I've just gone and read up on Catalyst now, and I think I have seen this before, because the logo is vaguely familiar. It looks good, but the rant is in a wholly different place, and I apologize for being unclear: Essentially, I'm arguing that there are times when you don't NEED a framework. I'm not dissing them at all, I'm saying that for the kind of work I do - individual web middleware, a lot of different little solutions and applications - it makes more sense to me to just have a handful of old-fashioned Perl libraries in a location common to all apps, and do straight scripting.
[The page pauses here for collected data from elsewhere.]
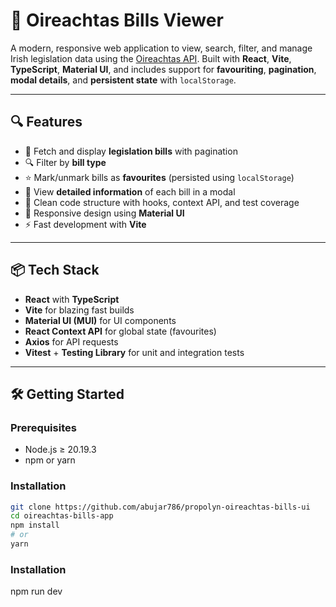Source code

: # 🧾 Oireachtas Bills Viewer

A modern, responsive web application to view, search, filter, and manage Irish legislation data using the [Oireachtas API](https://api.oireachtas.ie/). Built with **React**, **Vite**, **TypeScript**, **Material UI**, and includes support for **favouriting**, **pagination**, **modal details**, and **persistent state** with `localStorage`.

---

## 🔍 Features

- 🧾 Fetch and display **legislation bills** with pagination
- 🔍 Filter by **bill type**
- ⭐ Mark/unmark bills as **favourites** (persisted using `localStorage`)
- 📑 View **detailed information** of each bill in a modal
- 📁 Clean code structure with hooks, context API, and test coverage
- 🎨 Responsive design using **Material UI**
- ⚡ Fast development with **Vite**

---

## 📦 Tech Stack

- **React** with **TypeScript**
- **Vite** for blazing fast builds
- **Material UI (MUI)** for UI components
- **React Context API** for global state (favourites)
- **Axios** for API requests
- **Vitest** + **Testing Library** for unit and integration tests

---

## 🛠️ Getting Started

### Prerequisites

- Node.js ≥ 20.19.3
- npm or yarn

### Installation

```bash
git clone https://github.com/abujar786/propolyn-oireachtas-bills-ui
cd oireachtas-bills-app
npm install
# or
yarn
```

### Installation

npm run dev
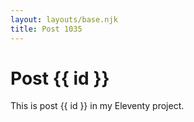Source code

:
```yaml
---
layout: layouts/base.njk
title: Post 1035
---
```


# Post {{ id }}

This is post {{ id }} in my Eleventy project.
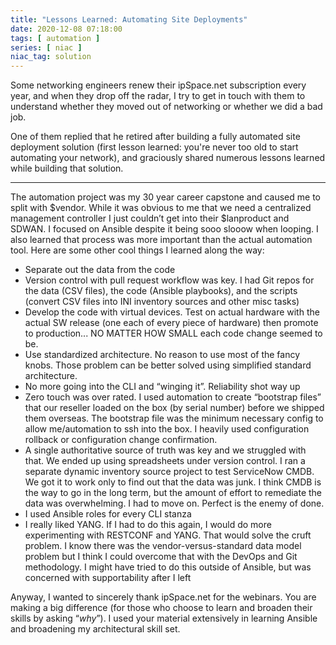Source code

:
 ```yaml
---
title: "Lessons Learned: Automating Site Deployments"
date: 2020-12-08 07:18:00
tags: [ automation ]
series: [ niac ]
niac_tag: solution
---
```

Some networking engineers renew their ipSpace.net subscription every year, and when they drop off the radar, I try to get in touch with them to understand whether they moved out of networking or whether we did a bad job.

One of them replied that he retired after building a fully automated site deployment solution (first lesson learned: you're never too old to start automating your network), and graciously shared numerous lessons learned while building that solution.
<!--more-->
---
The automation project was my 30 year career capstone and caused me to split with $vendor. While it was obvious to me that we need a centralized management controller I just couldn’t get into their $lanproduct and SDWAN. I focused on Ansible despite it being sooo slooow when looping. I also learned that process was more important than the actual automation tool. Here are some other cool things I learned along the way:

* Separate out the data from the code
* Version control with pull request workflow was key. I had Git repos for the data (CSV files), the code (Ansible playbooks), and the scripts (convert CSV files into INI inventory sources and other misc tasks)
* Develop the code with virtual devices. Test on actual hardware with the actual SW release (one each of every piece of hardware) then promote to production... NO MATTER HOW SMALL each code change seemed to be.
* Use standardized architecture. No reason to use most of the fancy knobs. Those problem can be better solved using simplified standard architecture.
* No more going into the CLI and “winging it”. Reliability shot way up
* Zero touch was over rated. I used automation to create  “bootstrap files” that our reseller loaded on the box (by serial number) before we shipped them overseas. The bootstrap file was the minimum necessary config to allow me/automation to ssh into the box. I heavily used configuration rollback or configuration change confirmation. 
* A single authoritative source of truth was key and we struggled with that. We ended up using spreadsheets under version control. I ran a separate dynamic inventory source project to test ServiceNow CMDB. We got it to work only to find out that the data was junk. I think CMDB is the way to go in the long term, but the amount of effort to remediate the data was overwhelming. I had to move on. Perfect is the enemy of done.
* I used Ansible roles for every CLI stanza
* I really liked YANG. If I had to do this again, I would do more experimenting with RESTCONF and YANG. That would solve the cruft problem. I know there was the vendor-versus-standard data model problem but I think I could overcome that with the DevOps and Git methodology. I might have tried to do this  outside of Ansible, but was concerned with supportability after I left
 
Anyway, I wanted to sincerely thank ipSpace.net for the webinars. You are making a big difference (for those who choose to learn and broaden their skills by asking “_why_”). I used your material extensively in learning Ansible and broadening my architectural skill set.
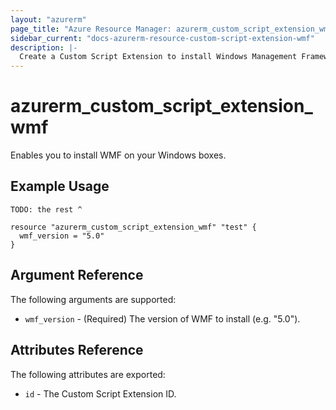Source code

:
 ```yaml
---
layout: "azurerm"
page_title: "Azure Resource Manager: azurerm_custom_script_extension_wmf"
sidebar_current: "docs-azurerm-resource-custom-script-extension-wmf"
description: |-
  Create a Custom Script Extension to install Windows Management Framework.
---
```


# azurerm\_custom\_script\_extension\_wmf

Enables you to install WMF on your Windows boxes.

## Example Usage

```
TODO: the rest ^

resource "azurerm_custom_script_extension_wmf" "test" {
  wmf_version = "5.0"
}

```
## Argument Reference

The following arguments are supported:

* `wmf_version` - (Required) The version of WMF to install (e.g. "5.0").

## Attributes Reference

The following attributes are exported:

* `id` - The Custom Script Extension ID.
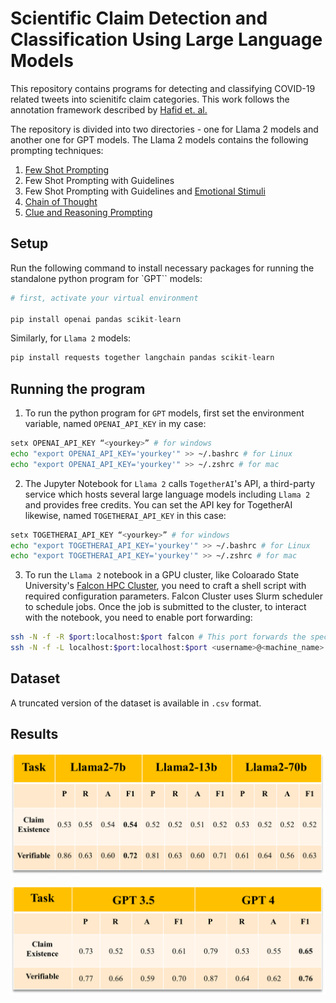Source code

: # Scientific Claim Detection and Classification Using Large Language Models

This repository contains programs for detecting and classifying COVID-19 related tweets into scienitifc claim categories. This work follows the annotation framework described by [Hafid et. al.](https://dl.acm.org/doi/10.1145/3511808.3557693)

The repository is divided into two directories - one for Llama 2 models and another one for GPT models. The Llama 2 models contains the following prompting techniques:

1. [Few Shot Prompting](https://www.promptingguide.ai/techniques/fewshot)
2. Few Shot Prompting with Guidelines
3. Few Shot Prompting with Guidelines and [Emotional Stimuli](https://arxiv.org/abs/2307.11760)
4. [Chain of Thought](https://arxiv.org/abs/2201.11903)
5. [Clue and Reasoning Prompting](https://arxiv.org/abs/2305.08377)

## Setup

Run the following command to install necessary packages for running the standalone python program for `GPT`` models:

```python
# first, activate your virtual environment

pip install openai pandas scikit-learn
```

Similarly, for `Llama 2` models:

```python
pip install requests together langchain pandas scikit-learn
```

## Running the program

1. To run the python program for `GPT` models, first set the environment variable, named `OPENAI_API_KEY` in my case:

```bash
setx OPENAI_API_KEY “<yourkey>” # for windows
echo "export OPENAI_API_KEY='yourkey'" >> ~/.bashrc # for Linux
echo "export OPENAI_API_KEY='yourkey'" >> ~/.zshrc # for mac
```

2. The Jupyter Notebook for `Llama 2` calls `TogetherAI`'s API, a third-party service which hosts several large language models including `Llama 2` and provides free credits. You can set the API key for TogetherAI likewise, named `TOGETHERAI_API_KEY` in this case:

```bash
setx TOGETHERAI_API_KEY “<yourkey>” # for windows
echo "export TOGETHERAI_API_KEY='yourkey'" >> ~/.bashrc # for Linux
echo "export TOGETHERAI_API_KEY='yourkey'" >> ~/.zshrc # for mac
```

3. To run the `Llama 2` notebook in a GPU cluster, like Coloarado State University's [Falcon HPC Cluster](https://sna.cs.colostate.edu/hpc/), you need to craft a shell script with required configuration parameters. Falcon Cluster uses Slurm scheduler to schedule jobs. Once the job is submitted to the cluster, to interact with the notebook, you need to enable port forwarding:

```bash
ssh -N -f -R $port:localhost:$port falcon # This port forwards the specified port of HPC cluster to the same port of the machine that was used to submit the job
ssh -N -f -L localhost:$port:localhost:$port <username>@<machine_name>.<domain> # This further forwards the port from the machine that was used to submit the job to your local machine
```

## Dataset

A truncated version of the dataset is available in `.csv` format.

## Results

![alt text](./Results/Llama-2.png)

![alt text](./Results/GPT.png)
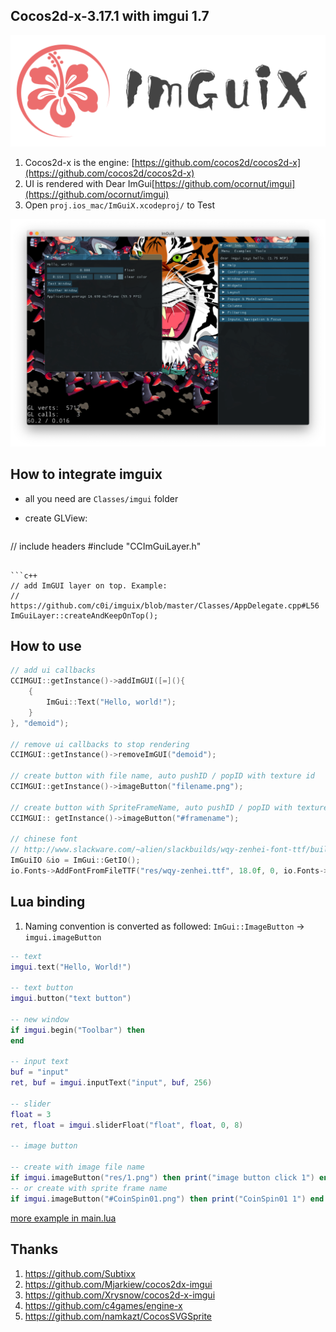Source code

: ## Cocos2d-x-3.17.1 with imgui 1.7

![](docs/logo.png)

1. Cocos2d-x is the engine: [https://github.com/cocos2d/cocos2d-x](https://github.com/cocos2d/cocos2d-x)
2. UI is rendered with Dear ImGui[https://github.com/ocornut/imgui](https://github.com/ocornut/imgui)
3. Open `proj.ios_mac/ImGuiX.xcodeproj/` to Test


![screen](docs/imguix.png)

## How to integrate imguix

- all you need are `Classes/imgui` folder

- create GLView:


  ```c++
// include headers
#include "CCImGuiLayer.h"
  ```

  ```c++
// add ImGUI layer on top. Example:
// https://github.com/c0i/imguix/blob/master/Classes/AppDelegate.cpp#L56
ImGuiLayer::createAndKeepOnTop();
  ```

## How to use

   ```c++
   // add ui callbacks
   CCIMGUI::getInstance()->addImGUI([=](){
       {
           ImGui::Text("Hello, world!");
       }
   }, "demoid");

   // remove ui callbacks to stop rendering
   CCIMGUI::getInstance()->removeImGUI("demoid");

   // create button with file name, auto pushID / popID with texture id
   CCIMGUI::getInstance()->imageButton("filename.png");

   // create button with SpriteFrameName, auto pushID / popID with texture id
   CCIMGUI:: getInstance()->imageButton("#framename");

   // chinese font
   // http://www.slackware.com/~alien/slackbuilds/wqy-zenhei-font-ttf/build/wqy-zenhei-0.4.23-1.tar.gz
   ImGuiIO &io = ImGui::GetIO();
   io.Fonts->AddFontFromFileTTF("res/wqy-zenhei.ttf", 18.0f, 0, io.Fonts->GetGlyphRangesChinese());
   ```

## Lua binding

1. Naming convention is converted as followed: `ImGui::ImageButton` -> `imgui.imageButton`

```lua
-- text
imgui.text("Hello, World!")

-- text button
imgui.button("text button")

-- new window
if imgui.begin("Toolbar") then
end

-- input text
buf = "input"
ret, buf = imgui.inputText("input", buf, 256)

-- slider
float = 3
ret, float = imgui.sliderFloat("float", float, 0, 8)

-- image button

-- create with image file name
if imgui.imageButton("res/1.png") then print("image button click 1") end
-- or create with sprite frame name
if imgui.imageButton("#CoinSpin01.png") then print("CoinSpin01 1") end
```

[more example in main.lua](Resources/res/main.lua)

## Thanks
1. https://github.com/Subtixx
2. https://github.com/Mjarkiew/cocos2dx-imgui
3. https://github.com/Xrysnow/cocos2d-x-imgui
4. https://github.com/c4games/engine-x
5. https://github.com/namkazt/CocosSVGSprite

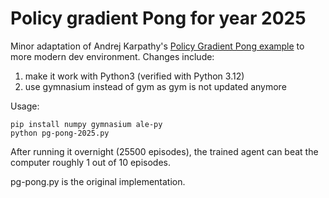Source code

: # Policy gradient Pong for year 2025

Minor adaptation of Andrej Karpathy's [Policy Gradient Pong example](https://gist.github.com/karpathy/a4166c7fe253700972fcbc77e4ea32c5) to more modern dev environment. Changes include:
1. make it work with Python3 (verified with Python 3.12)
2. use gymnasium instead of gym as gym is not updated anymore

Usage:
```
pip install numpy gymnasium ale-py
python pg-pong-2025.py
```

After running it overnight (25500 episodes), the trained agent can beat the computer roughly 1 out of 10 episodes.

pg-pong.py is the original implementation.
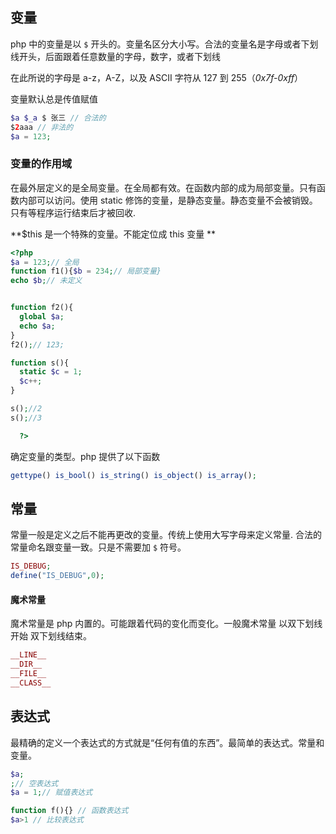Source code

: ## 变量

php 中的变量是以 `$` 开头的。变量名区分大小写。合法的变量名是字母或者下划线开头，后面跟着任意数量的字母，数字，或者下划线

在此所说的字母是 a-z，A-Z，以及 ASCII 字符从 127 到 255（*0x7f-0xff*）

变量默认总是传值赋值

```php
$a $_a $ 张三 // 合法的
$2aaa // 非法的
$a = 123;
```



### 变量的作用域

在最外层定义的是全局变量。在全局都有效。在函数内部的成为局部变量。只有函数内部可以访问。使用 static 修饰的变量，是静态变量。静态变量不会被销毁。只有等程序运行结束后才被回收. 

**$this 是一个特殊的变量。不能定位成 this 变量 **

```php
<?php 
$a = 123;// 全局
function f1(){$b = 234;// 局部变量}
echo $b;// 未定义


function f2(){
  global $a;
  echo $a;
}
f2();// 123;

function s(){
  static $c = 1;
  $c++;
}

s();//2
s();//3

  ?>
```



确定变量的类型。php 提供了以下函数

```php
gettype() is_bool() is_string() is_object() is_array();
```

## 常量

常量一般是定义之后不能再更改的变量。传统上使用大写字母来定义常量. 合法的常量命名跟变量一致。只是不需要加 `$` 符号。

```php
IS_DEBUG;
define("IS_DEBUG",0);
```

#### 魔术常量

魔术常量是 php 内置的。可能跟着代码的变化而变化。一般魔术常量 以双下划线开始 双下划线结束。

```php
__LINE__
__DIR__
__FILE__
__CLASS__
```



## 表达式

最精确的定义一个表达式的方式就是“任何有值的东西”。最简单的表达式。常量和变量。

```php
$a;
;// 空表达式
$a = 1;// 赋值表达式

function f(){} // 函数表达式
$a>1 // 比较表达式

```

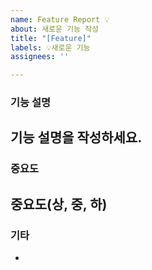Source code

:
 ```yaml
---
name: Feature Report 💡
about: 새로운 기능 작성
title: "[Feature]"
labels: 💡새로운 기능
assignees: ''

---
```


### 기능 설명
기능 설명을 작성하세요.
 - 

### 중요도
중요도(상, 중, 하)
 - 

### 기타
 - 

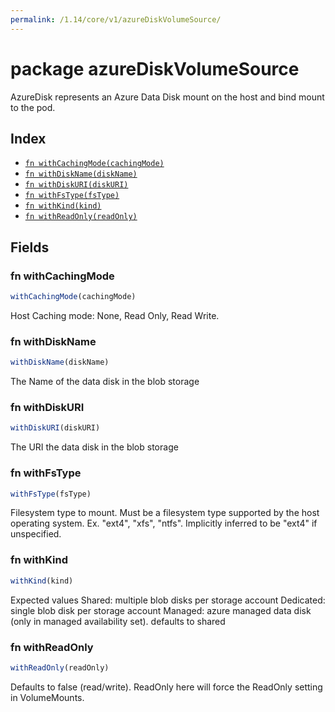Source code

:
 ```yaml
---
permalink: /1.14/core/v1/azureDiskVolumeSource/
---
```


# package azureDiskVolumeSource

AzureDisk represents an Azure Data Disk mount on the host and bind mount to the pod.

## Index

* [`fn withCachingMode(cachingMode)`](#fn-withcachingmode)
* [`fn withDiskName(diskName)`](#fn-withdiskname)
* [`fn withDiskURI(diskURI)`](#fn-withdiskuri)
* [`fn withFsType(fsType)`](#fn-withfstype)
* [`fn withKind(kind)`](#fn-withkind)
* [`fn withReadOnly(readOnly)`](#fn-withreadonly)

## Fields

### fn withCachingMode

```ts
withCachingMode(cachingMode)
```

Host Caching mode: None, Read Only, Read Write.

### fn withDiskName

```ts
withDiskName(diskName)
```

The Name of the data disk in the blob storage

### fn withDiskURI

```ts
withDiskURI(diskURI)
```

The URI the data disk in the blob storage

### fn withFsType

```ts
withFsType(fsType)
```

Filesystem type to mount. Must be a filesystem type supported by the host operating system. Ex. "ext4", "xfs", "ntfs". Implicitly inferred to be "ext4" if unspecified.

### fn withKind

```ts
withKind(kind)
```

Expected values Shared: multiple blob disks per storage account  Dedicated: single blob disk per storage account  Managed: azure managed data disk (only in managed availability set). defaults to shared

### fn withReadOnly

```ts
withReadOnly(readOnly)
```

Defaults to false (read/write). ReadOnly here will force the ReadOnly setting in VolumeMounts.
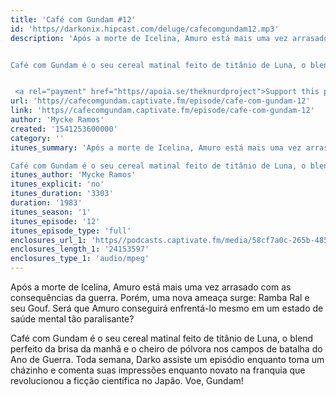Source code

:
 ```yaml
---
title: 'Café com Gundam #12'
id: 'https//darkonix.hipcast.com/deluge/cafecomgundam12.mp3'
description: 'Após a morte de Icelina, Amuro está mais uma vez arrasado com as consequências da guerra. Porém, uma nova ameaça surge Ramba Ral e seu Gouf. Será que Amuro conseguirá enfrentá-lo mesmo em um estado de saúde mental tão paralisante?


Café com Gundam é o seu cereal matinal feito de titânio de Luna, o blend perfeito da brisa da manhã e o cheiro de pólvora nos campos de batalha do Ano de Guerra. Toda semana, Darko assiste um episódio enquanto toma um cházinho e comenta suas impressões enquanto novato na franquia que revolucionou a ficção científica no Japão. Voe, Gundam!


 <a rel="payment" href="https//apoia.se/theknurdproject">Support this podcast</a>'
url: 'https//cafecomgundam.captivate.fm/episode/cafe-com-gundam-12'
link: 'https//cafecomgundam.captivate.fm/episode/cafe-com-gundam-12'
author: 'Mycke Ramos'
created: '1541253600000'
category: ''
itunes_summary: 'Após a morte de Icelina, Amuro está mais uma vez arrasado com as consequências da guerra. Porém, uma nova ameaça surge Ramba Ral e seu Gouf. Será que Amuro conseguirá enfrentá-lo mesmo em um estado de saúde mental tão paralisante?

Café com Gundam é o seu cereal matinal feito de titânio de Luna, o blend perfeito da brisa da manhã e o cheiro de pólvora nos campos de batalha do Ano de Guerra. Toda semana, Darko assiste um episódio enquanto toma um cházinho e comenta suas impressões enquanto novato na franquia que revolucionou a ficção científica no Japão. Voe, Gundam!'
itunes_author: 'Mycke Ramos'
itunes_explicit: 'no'
itunes_duration: '3303'
duration: '1983'
itunes_season: '1'
itunes_episode: '12'
itunes_episode_type: 'full'
enclosures_url_1: 'https//podcasts.captivate.fm/media/58cf7a0c-265b-4858-8c47-2c3acb0d855e/cafecomgundam12_tc.mp3'
enclosures_length_1: '24153597'
enclosures_type_1: 'audio/mpeg'
---
```

Após a morte de Icelina, Amuro está mais uma vez arrasado com as consequências da guerra. Porém, uma nova ameaça surge: Ramba Ral e seu Gouf. Será que Amuro conseguirá enfrentá-lo mesmo em um estado de saúde mental tão paralisante?

Café com Gundam é o seu cereal matinal feito de titânio de Luna, o blend perfeito da brisa da manhã e o cheiro de pólvora nos campos de batalha do Ano de Guerra. Toda semana, Darko assiste um episódio enquanto toma um cházinho e comenta suas impressões enquanto novato na franquia que revolucionou a ficção científica no Japão. Voe, Gundam!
(Mind you, some of those libraries may contain class definitions. I use a DAO class which I wrote a couple of years ago because I was disgusted with the complexity of others - it has functions like connect, disconnect, select, update, etc - and also a date-wrangling class. I'm not opposed to OO-style code, I just only want it when I need it.)

Catalyst strikes me as a good thing for larger projects, but the other thing you need to understand is that I'm the sole coder here and pretty much always will be, and I try to keep projects small and fairly-self contained for various situational reasons. I do like the fact that Catalyst seems to try to impose a framework using existing tools, rather than doing what so many grandiose framework ideas do and reinvent the world from the ground up.